Il n’avait pas encore achevé de parler qu’on vit sortir des rangs un magistrat. Il portait un bonnet de crêpe noir et tenait dans sa main une tablette d’ivoire. Il se jette à genoux sur les dalles rouges et s’écrie :

— Thang-kîn, président du tribunal impérial de l’astronomie, a un événement remarquable à annoncer.

L’empereur lui ayant fait demander quel était cet événement :

— Cette nuit, dit-il, comme j’observais l’aspect du ciel, j’ai vu des nuages et des vapeurs d’heureux augure envelopper la constellation Tse-weï ; j’ai vu des étoiles dont l’éclat annonce la joie et le bonheur, briller près de la ligne jaune (l’écliptique). A ces signes, on reconnaît que le fils du ciel est saint et éclairé, que le gouvernement suit la droite voie, et que l’empire goûte les douceurs de la paix. Votre sujet en a été comblé de joie, et a voulu en informer respectueusement Votre Majesté. J’ose la supplier d’ordonner au tribunal des rites de publier, dans tout l’empire, un décret de félicitations, pour exalter la paix, l’harmonie et les changements salutaires que la génération présente doit à notre auguste souverain. J’ai observé en outre que les six étoiles de la constellation Wén-tchang brillaient d’un double éclat. Cela annonce que des lettrés éminents du jardin de la littérature répandront un grand lustre sur votre administration sage et éclairée.
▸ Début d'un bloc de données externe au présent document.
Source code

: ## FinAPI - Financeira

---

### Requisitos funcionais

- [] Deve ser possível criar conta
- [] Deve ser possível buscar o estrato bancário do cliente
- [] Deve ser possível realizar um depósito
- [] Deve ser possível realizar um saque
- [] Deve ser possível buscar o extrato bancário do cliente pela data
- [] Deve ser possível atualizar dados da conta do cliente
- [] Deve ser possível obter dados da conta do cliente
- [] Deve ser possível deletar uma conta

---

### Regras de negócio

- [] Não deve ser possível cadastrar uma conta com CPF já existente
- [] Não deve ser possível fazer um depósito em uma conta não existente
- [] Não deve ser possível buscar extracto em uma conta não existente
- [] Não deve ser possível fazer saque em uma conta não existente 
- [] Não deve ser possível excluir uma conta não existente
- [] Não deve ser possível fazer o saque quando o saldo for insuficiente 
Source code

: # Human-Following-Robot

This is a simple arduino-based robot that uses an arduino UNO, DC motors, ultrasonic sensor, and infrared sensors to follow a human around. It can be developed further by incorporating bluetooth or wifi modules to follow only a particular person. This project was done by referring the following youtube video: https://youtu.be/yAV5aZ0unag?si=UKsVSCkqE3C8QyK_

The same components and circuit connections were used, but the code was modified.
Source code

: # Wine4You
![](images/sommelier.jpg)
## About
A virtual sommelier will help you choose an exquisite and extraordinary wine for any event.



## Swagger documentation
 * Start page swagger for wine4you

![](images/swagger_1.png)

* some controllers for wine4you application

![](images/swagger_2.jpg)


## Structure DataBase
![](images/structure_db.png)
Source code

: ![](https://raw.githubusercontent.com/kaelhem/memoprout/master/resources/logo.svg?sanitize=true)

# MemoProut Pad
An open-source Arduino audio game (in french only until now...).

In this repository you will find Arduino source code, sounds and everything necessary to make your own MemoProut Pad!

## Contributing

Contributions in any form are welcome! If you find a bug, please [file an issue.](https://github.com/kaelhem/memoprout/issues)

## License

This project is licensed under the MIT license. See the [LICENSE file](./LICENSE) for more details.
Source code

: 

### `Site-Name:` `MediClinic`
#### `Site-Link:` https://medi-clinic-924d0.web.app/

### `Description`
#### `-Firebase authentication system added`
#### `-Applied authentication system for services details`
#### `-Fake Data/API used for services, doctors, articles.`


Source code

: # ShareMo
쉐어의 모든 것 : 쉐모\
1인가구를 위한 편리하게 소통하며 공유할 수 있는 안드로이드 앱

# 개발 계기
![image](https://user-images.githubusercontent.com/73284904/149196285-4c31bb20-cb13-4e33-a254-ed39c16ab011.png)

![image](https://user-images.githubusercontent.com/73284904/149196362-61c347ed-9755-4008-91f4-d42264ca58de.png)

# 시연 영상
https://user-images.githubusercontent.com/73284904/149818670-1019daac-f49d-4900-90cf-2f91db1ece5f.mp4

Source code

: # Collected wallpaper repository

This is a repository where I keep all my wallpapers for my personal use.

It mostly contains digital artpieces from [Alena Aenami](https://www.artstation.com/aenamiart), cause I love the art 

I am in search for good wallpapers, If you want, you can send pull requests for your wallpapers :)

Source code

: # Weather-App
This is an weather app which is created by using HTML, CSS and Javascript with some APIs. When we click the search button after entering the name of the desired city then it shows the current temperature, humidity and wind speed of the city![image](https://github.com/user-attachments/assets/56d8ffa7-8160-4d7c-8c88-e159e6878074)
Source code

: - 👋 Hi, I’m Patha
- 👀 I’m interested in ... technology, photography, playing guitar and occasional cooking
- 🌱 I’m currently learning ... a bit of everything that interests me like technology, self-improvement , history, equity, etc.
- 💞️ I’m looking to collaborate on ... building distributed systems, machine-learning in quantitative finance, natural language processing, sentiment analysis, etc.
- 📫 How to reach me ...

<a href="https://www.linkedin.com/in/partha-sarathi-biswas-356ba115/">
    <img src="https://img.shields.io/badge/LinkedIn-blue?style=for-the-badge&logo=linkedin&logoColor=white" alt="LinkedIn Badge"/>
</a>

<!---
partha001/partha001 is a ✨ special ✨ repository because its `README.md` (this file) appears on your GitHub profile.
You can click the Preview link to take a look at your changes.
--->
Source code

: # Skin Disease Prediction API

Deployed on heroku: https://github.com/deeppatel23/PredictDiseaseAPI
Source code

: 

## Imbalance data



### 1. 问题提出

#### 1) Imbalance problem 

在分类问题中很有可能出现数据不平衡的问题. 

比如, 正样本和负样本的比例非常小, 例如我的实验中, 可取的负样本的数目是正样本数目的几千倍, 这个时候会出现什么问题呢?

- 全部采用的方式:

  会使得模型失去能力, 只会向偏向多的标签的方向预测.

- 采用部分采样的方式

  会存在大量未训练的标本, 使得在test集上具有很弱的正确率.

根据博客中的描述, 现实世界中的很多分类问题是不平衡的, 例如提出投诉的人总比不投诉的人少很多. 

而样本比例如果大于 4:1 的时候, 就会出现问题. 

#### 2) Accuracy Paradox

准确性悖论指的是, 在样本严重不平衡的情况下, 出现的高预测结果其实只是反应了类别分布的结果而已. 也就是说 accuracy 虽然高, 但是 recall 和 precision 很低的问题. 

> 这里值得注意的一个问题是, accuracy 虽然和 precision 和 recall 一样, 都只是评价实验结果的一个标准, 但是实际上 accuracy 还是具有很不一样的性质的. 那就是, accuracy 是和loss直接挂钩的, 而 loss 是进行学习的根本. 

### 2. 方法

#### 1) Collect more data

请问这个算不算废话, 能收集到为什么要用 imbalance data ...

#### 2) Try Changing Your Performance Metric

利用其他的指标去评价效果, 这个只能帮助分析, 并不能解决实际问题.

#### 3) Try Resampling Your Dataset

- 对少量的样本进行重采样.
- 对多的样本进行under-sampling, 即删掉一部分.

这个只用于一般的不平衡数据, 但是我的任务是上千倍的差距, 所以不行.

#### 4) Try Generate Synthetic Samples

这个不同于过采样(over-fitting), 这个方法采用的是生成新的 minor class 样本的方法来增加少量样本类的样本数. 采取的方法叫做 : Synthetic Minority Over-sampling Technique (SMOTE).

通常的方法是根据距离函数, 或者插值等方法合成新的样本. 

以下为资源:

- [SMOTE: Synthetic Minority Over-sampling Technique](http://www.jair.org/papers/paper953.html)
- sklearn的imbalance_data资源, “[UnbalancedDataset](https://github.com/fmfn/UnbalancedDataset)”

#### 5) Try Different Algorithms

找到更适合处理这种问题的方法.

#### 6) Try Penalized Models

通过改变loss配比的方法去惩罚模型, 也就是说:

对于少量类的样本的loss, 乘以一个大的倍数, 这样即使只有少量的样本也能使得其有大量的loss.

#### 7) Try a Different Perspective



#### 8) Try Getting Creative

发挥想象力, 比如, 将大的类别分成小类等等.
Que les nombreux fonctionnaires qui se trouvent dans le palais ou en dehors de la cour soient capables de remplir cette mission, il n’y a pas de quoi s’en étonner ; mais ce qui est digne d’exciter l’admiration, c’est que les constellations Koueï et Pi répandaient des flots de clarté qui inondaient l’univers. C’est signe que, dans l’empire, il doit naître des hommes d’un génie extraordinaire qu’on n’aura vus dans aucun siècle. Semblables au Khi-lîn et au phénix, ils se tiendront cachés dans des asiles profonds et reculés ; il est à craindre qu’on ne puisse les trouver tous par une voie régulière et les envelopper dans le filet (des concours). Je supplie Votre Majesté de convoquer le tribunal des rites, afin qu’après avoir mûrement délibéré, il envoie, dans les différentes parties de l’empire, des commissaires pour rechercher et découvrir les hommes capables de vous seconder dans vos augustes desseins.

Le fils du ciel ayant entendu ce rapport, une vive allégresse éclata sur sa face majestueuse.

— Puisque les astres, dit-il, offrent d’heureux présages, c’est un gage de bonheur pour les dix mille peuples de l’empire. Si, malgré mes fautes et mon peu de vertu, j’ai obtenu de siéger en paix au-dessus des hommes, c’est vraiment par l’effet d’un heureux hasard. Comment pourrais-je souffrir qu’on me loue de faire fleurir la paix et de suivre la droite voie ? Je n’approuve pas qu’on me décrète des félicitations, mais puisque l’empire voit naître de toutes parts des hommes d’un talent extraordinaire, ce n’est pas se tromper que de les croire annoncés par des signes célestes. Or les hommes de talent sont le trésor du royaume ; je ne puis permettre qu’ils restent cachés dans l’obscurité. J’ordonne au tribunal des rites de délibérer sur ce point, et d’envoyer des commissaires pour les rechercher et les découvrir.